Siglo XXI Publishers publishes The escape from Siberia in a reindeer sleightravel diary Leon Trotskywhich is translated for the first time into Spanish.
The edition of the book was prepared by Horace Tarcus, director of the Center for Documentation and Research of the Culture of the Left. With the translation, directly from Russian, it is the work of Irina Cheronovathe volume has a presentation of Leonardo Padura titled “Trotskyup close and inside, to the way there and back”, in which he defines this work as “a booklet that, due to the closeness between the narrated events and its writing –due to the historical situation in which these events occur, the age and the degree of political commitment of its author at the moment of living what he narrates and, immediately, deciding to capture it–, gives us a young Trotsky almost pure. And this in all his facets: that of a politician, that of a writer, that of a man of culture and, above all, that of a human being”.
The strenuous days, in which Lev Davidovich Bronstein crossed the Siberian steppe, they happened in the winter of 1907, the same year in which he published the book under the pseudonym N. Trotskyunder the seal of Shipovnik, although the author narrated his second exile in frigid Siberia (the first was between 1900 and 1902).
In addition to Padura’s introduction, a note from Tarcus and a “Coda.

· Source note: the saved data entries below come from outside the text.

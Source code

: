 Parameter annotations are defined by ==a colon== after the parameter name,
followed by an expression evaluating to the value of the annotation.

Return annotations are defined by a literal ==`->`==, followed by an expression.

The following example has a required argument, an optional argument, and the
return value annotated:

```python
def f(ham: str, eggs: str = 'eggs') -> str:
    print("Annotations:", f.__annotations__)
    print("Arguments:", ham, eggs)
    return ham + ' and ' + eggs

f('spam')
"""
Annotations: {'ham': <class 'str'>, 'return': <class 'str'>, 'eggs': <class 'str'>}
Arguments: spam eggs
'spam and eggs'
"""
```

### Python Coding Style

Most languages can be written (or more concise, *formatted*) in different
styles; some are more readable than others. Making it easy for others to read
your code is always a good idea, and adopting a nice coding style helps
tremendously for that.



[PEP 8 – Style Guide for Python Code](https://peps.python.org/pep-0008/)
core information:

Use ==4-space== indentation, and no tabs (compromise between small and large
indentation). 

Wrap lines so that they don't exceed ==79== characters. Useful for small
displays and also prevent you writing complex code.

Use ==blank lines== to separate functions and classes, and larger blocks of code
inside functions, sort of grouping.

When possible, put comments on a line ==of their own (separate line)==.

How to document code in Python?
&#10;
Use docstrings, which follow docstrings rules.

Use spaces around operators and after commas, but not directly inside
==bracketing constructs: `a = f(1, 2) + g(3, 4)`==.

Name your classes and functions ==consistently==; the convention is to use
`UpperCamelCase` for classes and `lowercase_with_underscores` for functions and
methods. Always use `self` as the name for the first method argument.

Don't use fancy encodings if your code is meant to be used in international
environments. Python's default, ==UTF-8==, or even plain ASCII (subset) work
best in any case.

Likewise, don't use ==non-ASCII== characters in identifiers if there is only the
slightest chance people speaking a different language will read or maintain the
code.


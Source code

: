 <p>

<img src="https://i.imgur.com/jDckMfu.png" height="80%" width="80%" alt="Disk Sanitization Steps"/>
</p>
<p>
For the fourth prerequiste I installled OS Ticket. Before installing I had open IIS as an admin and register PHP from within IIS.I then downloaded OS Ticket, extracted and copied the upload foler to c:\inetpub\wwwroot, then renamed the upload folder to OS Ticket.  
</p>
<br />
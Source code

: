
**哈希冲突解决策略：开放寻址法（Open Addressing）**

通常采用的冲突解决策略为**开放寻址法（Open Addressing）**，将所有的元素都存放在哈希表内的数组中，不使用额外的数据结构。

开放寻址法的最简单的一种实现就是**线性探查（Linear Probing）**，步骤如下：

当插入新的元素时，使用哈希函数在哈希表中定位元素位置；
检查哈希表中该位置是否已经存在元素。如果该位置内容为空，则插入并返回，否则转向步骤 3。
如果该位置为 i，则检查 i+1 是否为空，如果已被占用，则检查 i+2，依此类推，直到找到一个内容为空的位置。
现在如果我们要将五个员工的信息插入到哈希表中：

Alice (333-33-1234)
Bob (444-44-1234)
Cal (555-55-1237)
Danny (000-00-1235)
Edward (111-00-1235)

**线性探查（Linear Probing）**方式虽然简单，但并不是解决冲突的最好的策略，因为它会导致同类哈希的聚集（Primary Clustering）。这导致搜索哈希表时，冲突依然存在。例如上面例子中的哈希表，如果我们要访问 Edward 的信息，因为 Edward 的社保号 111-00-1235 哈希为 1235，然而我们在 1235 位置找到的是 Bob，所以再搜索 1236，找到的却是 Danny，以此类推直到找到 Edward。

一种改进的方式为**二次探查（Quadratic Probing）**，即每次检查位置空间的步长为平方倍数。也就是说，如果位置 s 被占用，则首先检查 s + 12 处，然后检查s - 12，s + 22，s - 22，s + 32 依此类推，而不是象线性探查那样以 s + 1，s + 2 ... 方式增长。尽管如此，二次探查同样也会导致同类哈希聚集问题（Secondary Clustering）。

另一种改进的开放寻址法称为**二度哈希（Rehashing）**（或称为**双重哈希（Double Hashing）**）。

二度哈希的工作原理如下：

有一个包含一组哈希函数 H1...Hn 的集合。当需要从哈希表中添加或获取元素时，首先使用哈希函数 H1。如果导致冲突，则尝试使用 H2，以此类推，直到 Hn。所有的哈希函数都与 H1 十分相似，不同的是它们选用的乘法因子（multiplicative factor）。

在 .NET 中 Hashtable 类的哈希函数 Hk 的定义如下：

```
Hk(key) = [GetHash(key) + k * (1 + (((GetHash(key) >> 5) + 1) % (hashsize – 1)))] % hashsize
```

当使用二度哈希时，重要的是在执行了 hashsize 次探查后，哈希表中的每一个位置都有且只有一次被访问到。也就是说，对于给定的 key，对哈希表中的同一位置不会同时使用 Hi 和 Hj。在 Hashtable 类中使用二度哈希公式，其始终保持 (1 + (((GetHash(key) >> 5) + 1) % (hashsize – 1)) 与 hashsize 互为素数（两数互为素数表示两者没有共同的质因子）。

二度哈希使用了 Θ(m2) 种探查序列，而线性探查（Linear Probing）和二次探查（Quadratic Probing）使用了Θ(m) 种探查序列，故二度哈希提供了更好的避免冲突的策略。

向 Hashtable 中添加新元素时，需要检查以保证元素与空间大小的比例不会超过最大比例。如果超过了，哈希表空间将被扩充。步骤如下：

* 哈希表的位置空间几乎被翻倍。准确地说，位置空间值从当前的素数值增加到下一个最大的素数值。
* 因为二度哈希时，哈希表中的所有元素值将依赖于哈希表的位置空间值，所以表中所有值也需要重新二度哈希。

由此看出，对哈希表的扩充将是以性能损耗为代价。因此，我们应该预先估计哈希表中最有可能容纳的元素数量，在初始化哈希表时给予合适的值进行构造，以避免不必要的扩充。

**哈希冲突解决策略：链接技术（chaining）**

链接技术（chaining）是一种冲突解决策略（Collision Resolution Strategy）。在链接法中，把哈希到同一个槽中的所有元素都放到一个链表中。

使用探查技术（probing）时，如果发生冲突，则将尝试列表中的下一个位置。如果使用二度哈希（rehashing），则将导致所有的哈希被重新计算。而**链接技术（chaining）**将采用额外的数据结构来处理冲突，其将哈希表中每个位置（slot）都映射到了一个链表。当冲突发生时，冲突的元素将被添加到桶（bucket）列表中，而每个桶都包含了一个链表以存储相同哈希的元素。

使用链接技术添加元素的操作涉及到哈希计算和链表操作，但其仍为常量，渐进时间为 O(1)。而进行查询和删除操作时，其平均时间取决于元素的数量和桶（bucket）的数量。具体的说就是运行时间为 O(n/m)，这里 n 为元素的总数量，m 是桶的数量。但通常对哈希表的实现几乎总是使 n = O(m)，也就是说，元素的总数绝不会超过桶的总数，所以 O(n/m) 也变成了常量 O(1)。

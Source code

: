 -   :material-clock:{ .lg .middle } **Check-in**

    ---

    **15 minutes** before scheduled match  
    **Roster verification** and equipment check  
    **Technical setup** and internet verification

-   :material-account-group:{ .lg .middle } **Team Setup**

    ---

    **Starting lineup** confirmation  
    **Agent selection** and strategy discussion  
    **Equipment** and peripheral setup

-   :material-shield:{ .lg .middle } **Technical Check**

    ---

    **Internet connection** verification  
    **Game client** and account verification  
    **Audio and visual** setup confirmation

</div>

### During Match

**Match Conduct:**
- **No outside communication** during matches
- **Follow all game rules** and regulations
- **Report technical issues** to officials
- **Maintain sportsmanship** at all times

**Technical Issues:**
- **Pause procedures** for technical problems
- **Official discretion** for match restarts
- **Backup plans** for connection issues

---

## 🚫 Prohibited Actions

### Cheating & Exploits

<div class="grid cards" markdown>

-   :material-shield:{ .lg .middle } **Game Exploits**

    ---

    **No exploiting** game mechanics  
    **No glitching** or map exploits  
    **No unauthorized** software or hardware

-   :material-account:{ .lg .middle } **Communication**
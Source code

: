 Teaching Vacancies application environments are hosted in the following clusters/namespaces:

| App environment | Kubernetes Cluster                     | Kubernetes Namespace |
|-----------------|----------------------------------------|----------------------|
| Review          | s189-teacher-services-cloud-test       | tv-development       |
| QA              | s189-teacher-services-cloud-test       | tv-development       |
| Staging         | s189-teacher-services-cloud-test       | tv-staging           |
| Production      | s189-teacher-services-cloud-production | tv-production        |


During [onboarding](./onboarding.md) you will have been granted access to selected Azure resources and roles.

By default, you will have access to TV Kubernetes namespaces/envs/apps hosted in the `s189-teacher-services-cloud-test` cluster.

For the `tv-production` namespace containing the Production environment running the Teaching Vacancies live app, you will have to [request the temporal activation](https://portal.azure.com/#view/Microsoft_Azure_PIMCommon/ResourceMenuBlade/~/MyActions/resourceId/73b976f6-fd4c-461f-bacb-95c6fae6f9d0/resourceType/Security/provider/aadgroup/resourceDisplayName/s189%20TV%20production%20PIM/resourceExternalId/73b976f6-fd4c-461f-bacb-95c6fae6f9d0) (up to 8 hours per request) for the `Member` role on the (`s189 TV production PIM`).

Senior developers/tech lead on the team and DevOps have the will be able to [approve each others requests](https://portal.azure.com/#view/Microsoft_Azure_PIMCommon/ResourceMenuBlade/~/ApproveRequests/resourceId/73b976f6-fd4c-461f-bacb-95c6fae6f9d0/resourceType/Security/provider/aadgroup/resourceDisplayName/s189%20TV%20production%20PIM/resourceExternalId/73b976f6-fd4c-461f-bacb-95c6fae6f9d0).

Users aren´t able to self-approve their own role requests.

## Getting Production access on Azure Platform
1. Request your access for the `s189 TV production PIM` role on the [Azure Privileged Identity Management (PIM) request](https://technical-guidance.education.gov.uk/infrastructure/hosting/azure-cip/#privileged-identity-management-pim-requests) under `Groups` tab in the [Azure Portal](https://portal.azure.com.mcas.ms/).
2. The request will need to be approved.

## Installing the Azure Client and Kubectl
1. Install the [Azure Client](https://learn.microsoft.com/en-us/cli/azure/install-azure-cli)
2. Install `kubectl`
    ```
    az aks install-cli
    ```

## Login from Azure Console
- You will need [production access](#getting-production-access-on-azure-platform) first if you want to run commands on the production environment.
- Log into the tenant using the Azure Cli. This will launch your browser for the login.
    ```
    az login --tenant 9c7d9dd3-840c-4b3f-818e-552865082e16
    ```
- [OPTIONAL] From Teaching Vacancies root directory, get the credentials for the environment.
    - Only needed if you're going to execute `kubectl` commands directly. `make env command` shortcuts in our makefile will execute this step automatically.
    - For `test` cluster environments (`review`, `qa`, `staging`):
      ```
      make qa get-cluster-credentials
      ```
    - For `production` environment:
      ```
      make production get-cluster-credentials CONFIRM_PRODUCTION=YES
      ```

The reunion with Natalia Sedova as narrated Trotsky in his autobiography My life”, the text consists of two parts: “The going. Fragment of letters” and “The return”. The first, indicates Horacio Tarcus, is made up of “a series of letters that Trotsky he sends a correspondent – who keeps anonymous – at each stopover on his way to Beryozov”; in the second part “it takes the form of a chronicle, in which the narrator takes up details about Siberia from his notebook”.
The writer Leonardo Padura points out that “The escape from Siberia appears as an unexpected crack that allows us to peek into the intimate personality of the full-time political and revolutionary man and his relations with the human condition. It also constitutes a sample of his literary abilities (not in vain for a time he was nicknamed ‘La Pluma’) and, as a climax, its publication, for the first time in Spanish, may be a tribute to the memory of a thinker, writer and fighter murdered more than eighty years ago who, in today’s world of so many faithless, still makes some think that utopia is possible. Or, at least, necessary.